Give every line of the data again, exactly.

━━━ Available data ━━━

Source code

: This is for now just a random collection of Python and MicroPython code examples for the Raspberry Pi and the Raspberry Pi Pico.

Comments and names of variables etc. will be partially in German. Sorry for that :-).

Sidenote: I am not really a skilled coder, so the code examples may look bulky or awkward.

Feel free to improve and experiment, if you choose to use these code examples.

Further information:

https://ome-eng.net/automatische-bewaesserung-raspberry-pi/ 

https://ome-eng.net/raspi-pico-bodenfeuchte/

━━━

_Answer to the problem_
Source code

: This is for now just a random collection of Python and MicroPython code examples for the Raspberry Pi and the Raspberry Pi Pico.

Comments and names of variables etc. will be partially in German. Sorry for that :-).

Sidenote: I am not really a skilled coder, so the code examples may look bulky or awkward.

Feel free to improve and experiment, if you choose to use these code examples.

Further information:

https://ome-eng.net/automatische-bewaesserung-raspberry-pi/ 

https://ome-eng.net/raspi-pico-bodenfeuchte/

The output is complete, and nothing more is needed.